Il belga chiude il sabato con 4”1 su Ogier, nonostante un danno nel finale. Katsuta sale sul podio, mentre Fourmaux ed Evans pagano a caro prezzo due forature.

Il sabato dell’Acropoli si chiude con Thierry Neuville e Martijn Wydaeghe ancora al comando, ma con una gara tutt’altro che chiusa. L’equipaggio Hyundai arriverà all’ultima giornata con appena 4”1 di vantaggio su Sébastien Ogier e Vincent Landais, dopo un pomeriggio in cui la classifica della classe regina è cambiata più volte tra forature, danni e colpi di scena.


Dopo il giro mattutino, il duello per la vittoria sembrava già sul filo. Neuville aveva iniziato il pomeriggio con Ogier a 3”7 e una pressione costante alle spalle, ma sulla Ghymno 2 il belga ha trovato una risposta importante. La prova, accorciata di 4,5 chilometri per le condizioni del fondo, ha visto la Hyundai numero 11 firmare il miglior tempo e riportare il margine su Ogier a 10”8.


Una risposta pesante, soprattutto perché Ogier aveva scelto una strategia diversa rispetto agli altri avversari, portando una sola ruota di scorta nel tentativo di alleggerire la Toyota.
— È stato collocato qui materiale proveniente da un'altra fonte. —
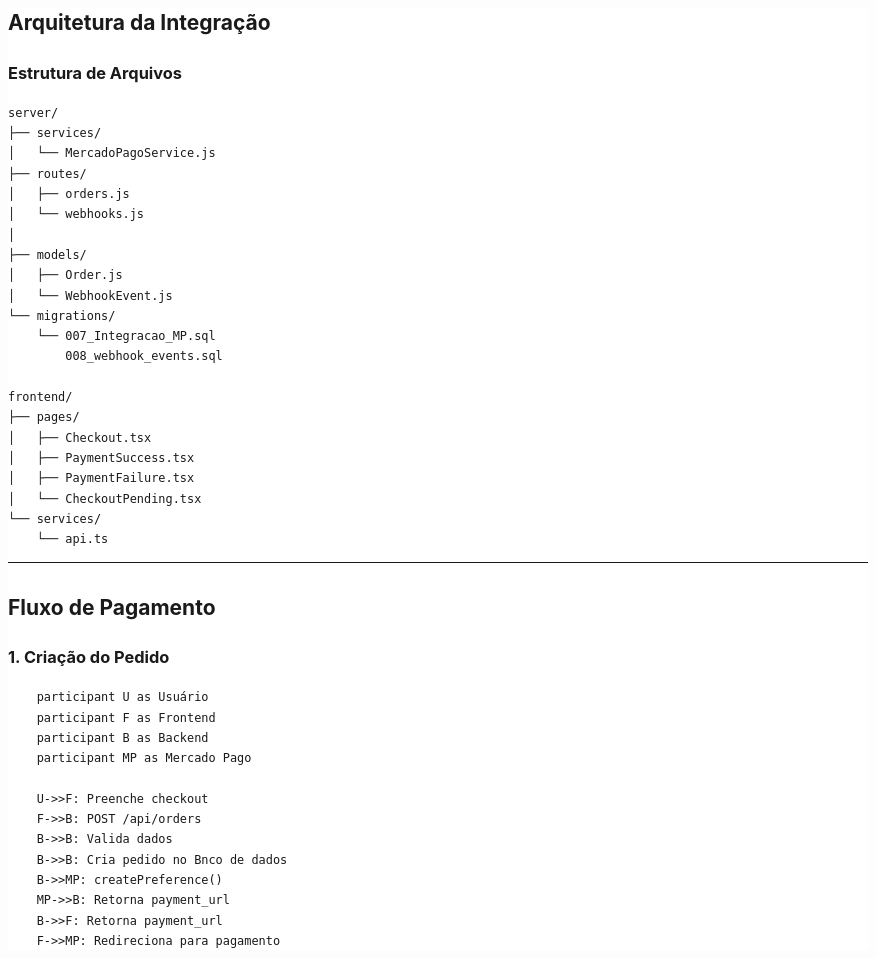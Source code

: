 


## Arquitetura da Integração

### Estrutura de Arquivos

```
server/
├── services/
│   └── MercadoPagoService.js
├── routes/
│   ├── orders.js
│   └── webhooks.js
│   
├── models/
│   ├── Order.js
│   └── WebhookEvent.js
└── migrations/
    └── 007_Integracao_MP.sql
        008_webhook_events.sql 

frontend/
├── pages/
│   ├── Checkout.tsx
│   ├── PaymentSuccess.tsx
│   ├── PaymentFailure.tsx
│   └── CheckoutPending.tsx
└── services/
    └── api.ts
```

---

## Fluxo de Pagamento

### 1. Criação do Pedido
```
    participant U as Usuário
    participant F as Frontend
    participant B as Backend
    participant MP as Mercado Pago

    U->>F: Preenche checkout
    F->>B: POST /api/orders
    B->>B: Valida dados
    B->>B: Cria pedido no Bnco de dados
    B->>MP: createPreference()
    MP->>B: Retorna payment_url
    B->>F: Retorna payment_url
    F->>MP: Redireciona para pagamento
```
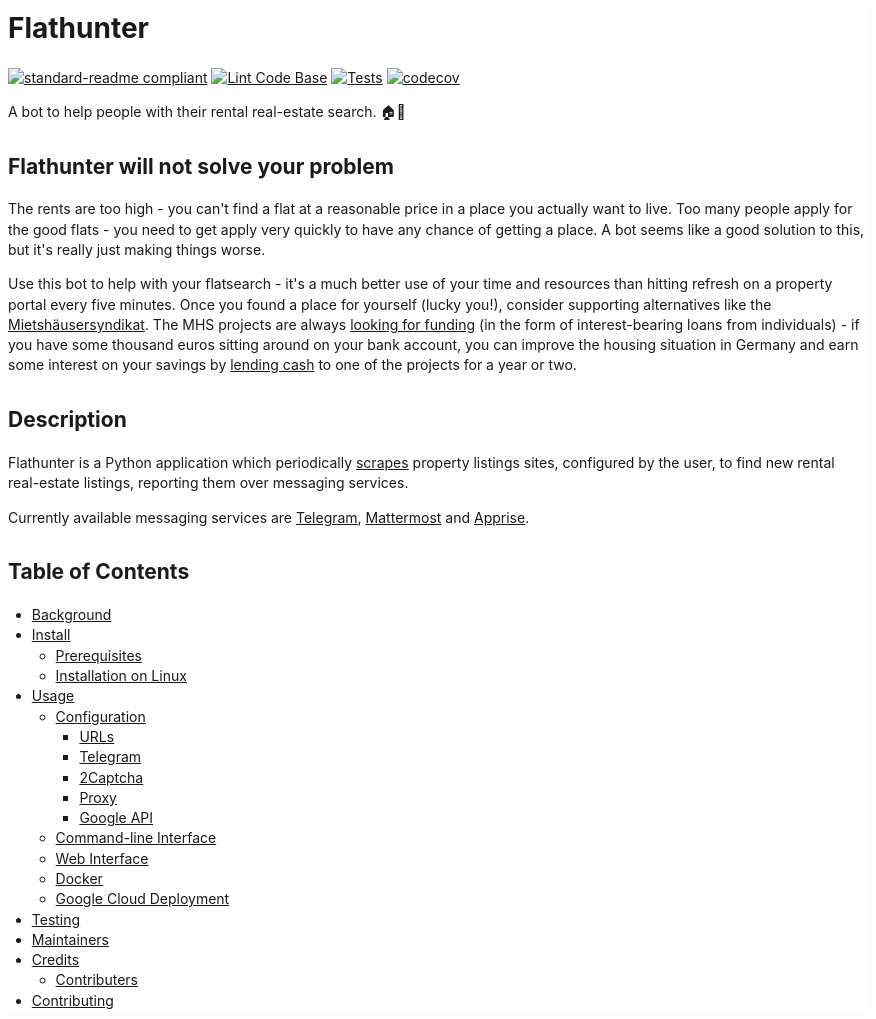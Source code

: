 # Flathunter

[![standard-readme compliant](https://img.shields.io/badge/readme%20style-standard-brightgreen.svg?style=flat)](https://github.com/RichardLitt/standard-readme)
[![Lint Code Base](https://github.com/flathunters/flathunter/actions/workflows/linter.yml/badge.svg)](https://github.com/flathunters/flathunter/actions/workflows/linter.yml)
[![Tests](https://github.com/flathunters/flathunter/actions/workflows/tests.yml/badge.svg)](https://github.com/flathunters/flathunter/actions/workflows/tests.yml)
[![codecov](https://codecov.io/gh/flathunters/flathunter/branch/master/graph/badge.svg)](https://codecov.io/gh/flathunters/flathunter)

A bot to help people with their rental real-estate search. 🏠🤖

## Flathunter will not solve your problem

The rents are too high - you can't find a flat at a reasonable price in a place you actually want to live. Too many people apply for the good flats - you need to get apply very quickly to have any chance of getting a place. A bot seems like a good solution to this, but it's really just making things worse.

Use this bot to help with your flatsearch - it's a much better use of your time and resources than hitting refresh on a property portal every five minutes. Once you found a place for yourself (lucky you!), consider supporting alternatives like the [Mietshäusersyndikat](https://www.syndikat.org/en/the-joint-venture/). The MHS projects are always [looking for funding](https://www.syndikat.org/en/funding/) (in the form of interest-bearing loans from individuals) - if you have some thousand euros sitting around on your bank account, you can improve the housing situation in Germany and earn some interest on your savings by [lending cash](https://www.syndikat.org/en/direct-loans/) to one of the projects for a year or two.

## Description

Flathunter is a Python application which periodically [scrapes](https://en.wikipedia.org/wiki/Web_scraping) property listings sites, configured by the user, to find new rental real-estate listings, reporting them over messaging services.

Currently available messaging services are [Telegram](https://telegram.org/), [Mattermost](https://mattermost.com/) and [Apprise](https://github.com/caronc/apprise).

## Table of Contents
- [Background](#background)
- [Install](#install)
  - [Prerequisites](#prerequisites)
  - [Installation on Linux](#installation-on-linux)
- [Usage](#usage)
  - [Configuration](#configuration)
    - [URLs](#urls)
    - [Telegram](#telegram)
    - [2Captcha](#2captcha)
    - [Proxy](#proxy)
    - [Google API](#google-api)
  - [Command-line Interface](#command-line-interface)
  - [Web Interface](#web-interface)
  - [Docker](#docker)
  - [Google Cloud Deployment](#google-cloud-deployment)
- [Testing](#testing)
- [Maintainers](#maintainers)
- [Credits](#credits)
  - [Contributers](#contributers)
- [Contributing](#contributing)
La scelta, però, non ha dato il vantaggio sperato. Neuville ha spinto forte proprio sulla Ghymno 2, mentre il francese ha perso oltre sette secondi e si è ritrovato nuovamente costretto a inseguire.


La stessa prova ha cambiato anche la lotta per il podio. Adrien Fourmaux, fino a quel momento terzo, si è fermato per sostituire una gomma anteriore destra dopo pochi chilometri, perdendo oltre due minuti. Il francese è scivolato fuori dal podio provvisorio, lasciando strada a Takamoto Katsuta, che si è ritrovato terzo assoluto.


Sulla Menalo Mt 2, però, il rally ha cambiato ancora volto. Ogier ha firmato il miglior tempo e ha recuperato 6”7 a Neuville, riaprendo completamente la sfida per la vittoria. Il belga è riuscito a salvare la leadership, ma nel finale ha danneggiato la sua Hyundai e ha raggiunto il controllo stop con una perdita di liquido di raffreddamento.


Alle loro spalle, Katsuta ha consolidato la terza posizione assoluta, chiudendo il sabato a 2’17”0 dalla vetta. Per il giapponese è stata una giornata solida e soprattutto pulita. Fourmaux, nonostante la foratura, è riuscito a reagire nell’ultima prova del giorno. Il francese ha spinto sull’ultima prova e si èriportato in quarta posizione, appena 1”0 davanti a Josh McErlean. Il pilota M-Sport resta comunque pienamente in corsa per un risultato di grande peso, dopo un sabato chiuso in quinta posizione con la sua Ford Puma.


Il colpo più pesante, però, è arrivato per Elfyn Evans. Il leader del Mondiale stava provando a risalire e a mettere pressione a McErlean, ma sull’ultima prova è stato costretto a fermarsi per cambiare una gomma. Il tempo perso lo ha fatto scivolare al settimo posto, alle spalle anche del compagno di squadra Sami Pajari. Un episodio pesante non solo per la classifica del rally, ma anche per il campionato.


Pajari ha così chiuso il sabato in sesta posizione, davanti a Evans e Dani Sordo. Anche lo spagnolo della Hyundai ha pagato una foratura nell’ultima prova, perdendo terreno dopo una giornata già complicata. Più indietro Mārtiņš Sesks, penalizzato anche dal ritardo in uscita dal parco assistenza, mentre Oliver Solberg e Jon Armstrong restano lontani dalla zona punti dopo i problemi del venerdì. Armstrong ha chiuso il sabato con un ultimo brivido, quando la parte posteriore sinistra della sua vettura ha preso fuoco al controllo stop.


Dopo due giorni così duri, si arriverà alla domenica con una lotta per la vittoria ancora apertissima. Il margine di vantaggio resta dalla parte di Neuville, ma l’ultima giornata inizierà con una pressione enorme.